África tem sido gravemente magoada pela insegurança económica e alimentar aumentada que lhe tem vindo a ser infligida pelos impactos económicos da guerra na Ucrânia. Não obstante, a Rússia não tem tido pejo em dirigir continuamente o seu apelo aos países africanos, após a invasão, na tentativa de fortalecer laços com o continente. Assim, tem vindo a preparar uma cimeira Rússia-África, a avançar cenários dúbios de cooperação económica mútua, a participar em exercícios conjuntos, e a enviar Lavrov a países tão fulcrais como África do Sul, Angola, Uganda ou Etiópia.

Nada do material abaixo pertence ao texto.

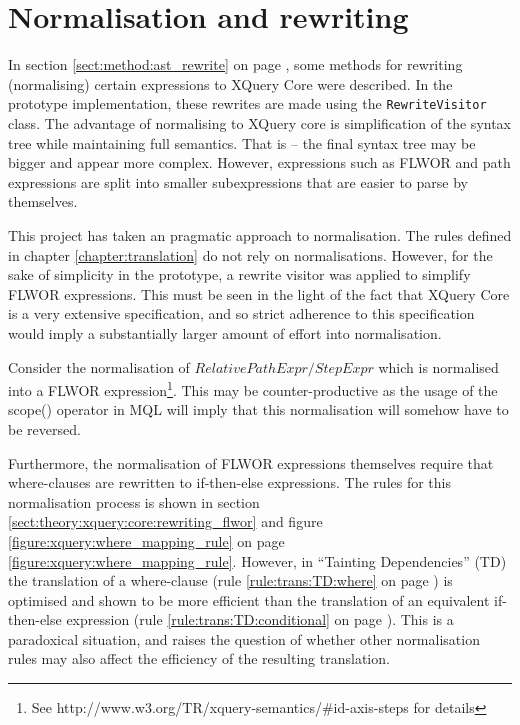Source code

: \section{Normalisation and rewriting}
\label{sect:disc:rewriting}
In section \ref{sect:method:ast_rewrite} on page
\pageref{sect:method:ast_rewrite}, some methods for rewriting (normalising)
certain expressions to XQuery Core were described. In the prototype implementation,
these rewrites are made using the \texttt{RewriteVisitor} class. The advantage
of normalising to XQuery core is simplification of the syntax tree while
maintaining full semantics. That is -- the final syntax tree may be bigger and
appear more complex. However, expressions such as FLWOR and path expressions
are split into smaller subexpressions that are easier to parse by themselves. 

This project has taken an pragmatic approach to normalisation. The rules
defined in chapter \ref{chapter:translation} do not rely on normalisations.
However, for the sake of simplicity in the prototype, a rewrite visitor was 
applied to simplify FLWOR expressions. This must be seen in the light of the
fact that XQuery Core is a very extensive specification\cite{xquery_semantics},
and so strict adherence to this specification would imply a substantially
larger amount of effort into normalisation.

Consider the normalisation of $RelativePathExpr/StepExpr$ which is normalised
into a FLWOR expression\footnote{See
http://www.w3.org/TR/xquery-semantics/\#id-axis-steps for details}. This may be
counter-productive as the usage of the \textsf{scope()} operator in MQL will
imply that this normalisation will somehow have to be reversed.

Furthermore, the normalisation of FLWOR expressions themselves require that
where-clauses are rewritten to if-then-else expressions. The rules for this
normalisation process is shown in section
\ref{sect:theory:xquery:core:rewriting_flwor} and figure
\ref{figure:xquery:where_mapping_rule} on page 
\ref{figure:xquery:where_mapping_rule}. However, in ``Tainting Dependencies''
(TD) the translation of a where-clause (rule \ref{rule:trans:TD:where} on page
\pageref{rule:trans:TD:where}) is optimised and shown to be more efficient than
the translation of an equivalent if-then-else expression (rule
\ref{rule:trans:TD:conditional} on page \pageref{rule:trans:TD:conditional}).
This is a paradoxical situation, and raises the question of whether other
normalisation rules may also affect the efficiency of the resulting
translation.

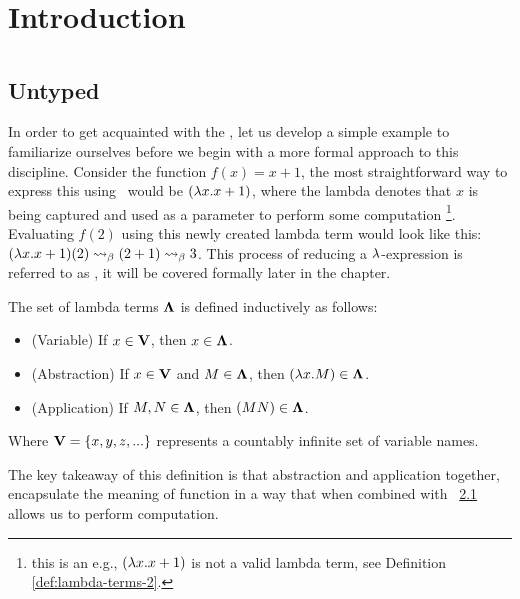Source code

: \documentclass[12pt]{book}
\begin{document}
\chapter{Introduction}


\chapter{\lCalc}


\section{\centering Untyped \lCalc}
In order to get acquainted with the \lcalc, let us develop a simple example to familiarize ourselves before we begin with a more formal approach to this discipline. Consider the function $f(x) = x + 1$, the most straightforward way to express this using \lcalc \ would be $(\lambda x . x + 1 )$, where the lambda denotes that $x$ is being captured and used as a parameter to perform some computation \footnote{this is an e.g., $(\lambda x . x + 1 )$ is not a valid lambda term, see Definition \ref{def:lambda-terms-2}.}. Evaluating $f(2)$ using this newly created lambda term would look like this: $(\lambda x . x + 1)(2) \mathrel{\leadsto}_\beta (2 + 1) \mathrel{\leadsto}_\beta 3$. This process of reducing a $\lambda$-expression is referred to as \bred, it will be covered formally later in the chapter.
\begin{definition} The set of lambda terms \( \mathbf{\Lambda} \) is defined inductively as follows:
  \label{def:lambda-terms-1}
  \begin{itemize}
  \item (Variable) If \( x \in \mathbf{V} \), then \( x \in \mathbf{\Lambda} \).  
  \item (Abstraction) If \( x \in \mathbf{V} \) and \( M \in \mathbf{\Lambda} \), then \( (\lambda x. M) \in \mathbf{\Lambda} \).
  \item (Application) If \( M, N \in \mathbf{\Lambda} \), then \((M N) \in \mathbf{\Lambda} \).
  \end{itemize}
  Where $\mathbf{V} = \{x, y, z, ... \}$ represents a countably infinite set of variable names.
\end{definition}
The key takeaway of this definition is that abstraction and application together, encapsulate the meaning of function in a way that when combined with \bred \ \ref{} allows us to perform computation.
\end{document}
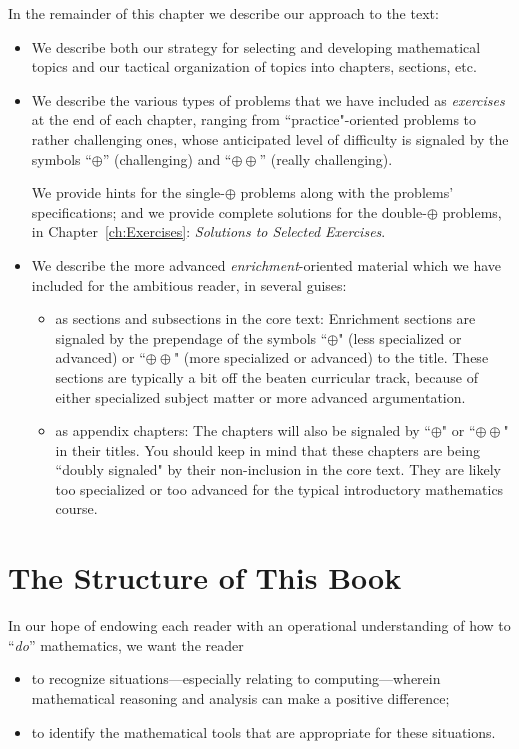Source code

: \bigskip

In the remainder of this chapter we describe our approach to the text:
\begin{itemize}
\item
We describe both our strategy for selecting and developing mathematical topics and our tactical organization of topics into chapters, sections, etc. 
\medskip\item
We describe the various types of problems that we have included as {\em exercises} at the end of each chapter, ranging from ``practice"-oriented problems to rather challenging ones, whose anticipated level of difficulty is signaled by the symbols ``$\oplus$'' (challenging) and ``$\oplus \oplus$'' (really challenging).

\smallskip

We provide hints for the single-$\oplus$ problems along with the problems' specifications; and we provide complete solutions for the double-$\oplus$ problems, in Chapter~\ref{ch:Exercises}: {\it Solutions to Selected Exercises}.
\medskip\item
We describe the more advanced {\em enrichment}-oriented material which we have included for the ambitious reader, in several guises:
  \begin{itemize}
  \item
as sections and subsections in the core text: Enrichment sections are signaled by the prependage of the symbols ``$\oplus$" (less specialized or advanced) or ``$\oplus \oplus$" (more specialized or advanced) to the title.  These sections are typically a bit off the beaten curricular track, because of either specialized subject matter or more advanced argumentation.
\medskip\item
as appendix chapters: The chapters will also be signaled by ``$\oplus$" or ``$\oplus \oplus$" in their titles.  You should keep in mind that these chapters are being ``doubly signaled" by their non-inclusion in the core text.  They are likely too specialized or too advanced for the typical introductory mathematics course.
  \end{itemize}
\end{itemize}

\section{The Structure of This Book}
\label{sec:thisbook}

In our hope of endowing each reader with an operational understanding of how to ``{\em do}'' mathematics, we want the reader
\begin{itemize}
\item
to recognize situations---especially relating to computing---wherein mathematical reasoning and analysis can make a positive difference;
\medskip\item
to identify the mathematical tools that are appropriate for these situations.
\end{itemize}



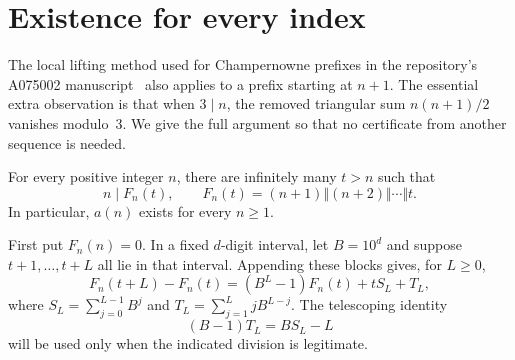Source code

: \section{Existence for every index}\label{sec:existence}
The local lifting method used for Champernowne prefixes in the repository's
A075002 manuscript~\cite{prefix} also applies to a prefix starting at $n+1$.
The essential extra observation is that when $3\mid n$, the removed
triangular sum $n(n+1)/2$ vanishes modulo~3. We give the full argument
so that no certificate from another sequence is needed.

\begin{theorem}\label{thm:existence}
For every positive integer $n$, there are infinitely many $t>n$ such that
\[
 n\mid F_n(t),\qquad F_n(t)=(n+1)\Vert(n+2)\Vert\cdots\Vert t.
\]
In particular, $a(n)$ exists for every $n\ge1$.
\end{theorem}

First put $F_n(n)=0$. In a fixed $d$-digit interval, let $B=10^d$ and
suppose $t+1,\ldots,t+L$ all lie in that interval. Appending these blocks
gives, for $L\ge0$,
\begin{equation}\label{eq:shift}
 F_n(t+L)-F_n(t)=(B^L-1)F_n(t)+tS_L+T_L,
\end{equation}
where $S_L=\sum_{j=0}^{L-1}B^j$ and
$T_L=\sum_{j=1}^L jB^{L-j}$. The telescoping identity
\begin{equation}\label{eq:weighted}
 (B-1)T_L=BS_L-L
\end{equation}
will be used only when the indicated division is legitimate.

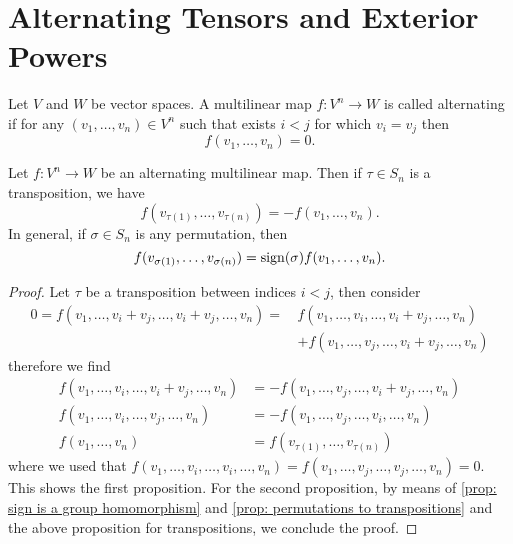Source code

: \section{Alternating Tensors and Exterior Powers}

\begin{definition}
    \label{def: alternating map}
    Let \(V\) and \(W\) be vector spaces. A multilinear map \(f: V^n \to W\) is
    called alternating if for any \((v_1, \dots, v_n) \in V^n\) such that exists \(i
    < j\) for which \(v_i = v_j\) then
    \[
        f(v_1, \dots, v_n) = 0.
    \]
\end{definition}

\begin{proposition}\label{prop: alternating map property}
    Let \(f: V^n \to W\) be an alternating multilinear map. Then if \(\tau \in
    S_n\) is a transposition, we have
    \[
        f(v_{\tau(1)}, \dots, v_{\tau(n)}) = - f(v_1, \dots, v_n).
    \]
    In general, if \(\sigma \in S_n\) is any permutation, then
    \[
        f(v_{\sigma(1)}, \dots, v_{\sigma(n)}) = \operatorname{sign}(\sigma) f(v_1,
        \dots, v_n).
    \]
\end{proposition}

\begin{proof}
    Let \(\tau\) be a transposition between indices \(i < j\), then consider
    \begin{align*}
        0 = f(v_1, \dots, v_i + v_j, \dots, v_i + v_j, \dots, v_n)
        =\, & f(v_1, \dots, v_i, \dots, v_i + v_j, \dots, v_n)   \\
            & + f(v_1, \dots, v_j, \dots, v_i + v_j, \dots, v_n)
    \end{align*}
    therefore we find
    \begin{align*}
        f(v_1, \dots, v_i, \dots, v_i + v_j, \dots, v_n)
         & = - f(v_1, \dots, v_j, \dots, v_i + v_j, \dots, v_n) \\
        f(v_1, \dots, v_i, \dots, v_j, \dots, v_n)
         & = - f(v_1, \dots, v_j, \dots, v_i, \dots, v_n)       \\
        f(v_1, \dots, v_n)
         & = f(v_{\tau(1)}, \dots, v_{\tau(n)})
    \end{align*}
    where we used that \(f(v_1, \dots, v_i, \dots, v_i, \dots, v_n) = f(v_1,
    \dots, v_j, \dots, v_j, \dots, v_n) = 0\). This shows the first proposition.
    For the second proposition, by means of \cref{prop: sign is a group
        homomorphism} and \cref{prop: permutations to transpositions} and the above
    proposition for transpositions, we conclude the proof.
\end{proof}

A Rússia aproximou-se de África na última década, com o aparente propósito de, na era pós-soviética, recriar uma presença estratégica no continente. Assim, e embora não tenha desenvolvido um significativo peso económico em África, expandiu o comércio com os países africanos, obteve concessões mineiras e estabeleceu cooperações no setor energético. De igual modo, assinou acordos de cooperação técnico-militar com múltiplos países africanos, e veio a tornar-se, segundo o instituto sueco SIPRI (p. 7), a maior exportadora de grandes armas convencionais para o continente. Em tudo isto, privilegiou a criação de parcerias com regimes autocráticos, aos quais presta assistência em troca de colaboração política ou de acesso económico e extrativo.
Porém, a estratégia de Moscovo em África também tem passado por campanhas de influência e desinformação, mobilizadas para cultivar simpatia para com a Rússia e hostilidade para com o Ocidente, mas também para interferir em eleições, inflamar e explorar tensões sociais, e apoiar autocratas. Adicionalmente, e como apontado por Joseph Siegle para o Marshall Center (p. 81 e 87), estas campanhas procuram desacreditar e enfraquecer a democracia no continente, e cultivar a percepção de que a mesma não oferece qualquer vantagem sobre autoritarismo. Deste exercício, continua Siegle, advém a fragilização de governos legítimos, a disseminação de polarização social e o avanço de poder inconstitucional, tal como a consequente vulnerabilização dos frágeis tecidos sociais de muitos países africanos.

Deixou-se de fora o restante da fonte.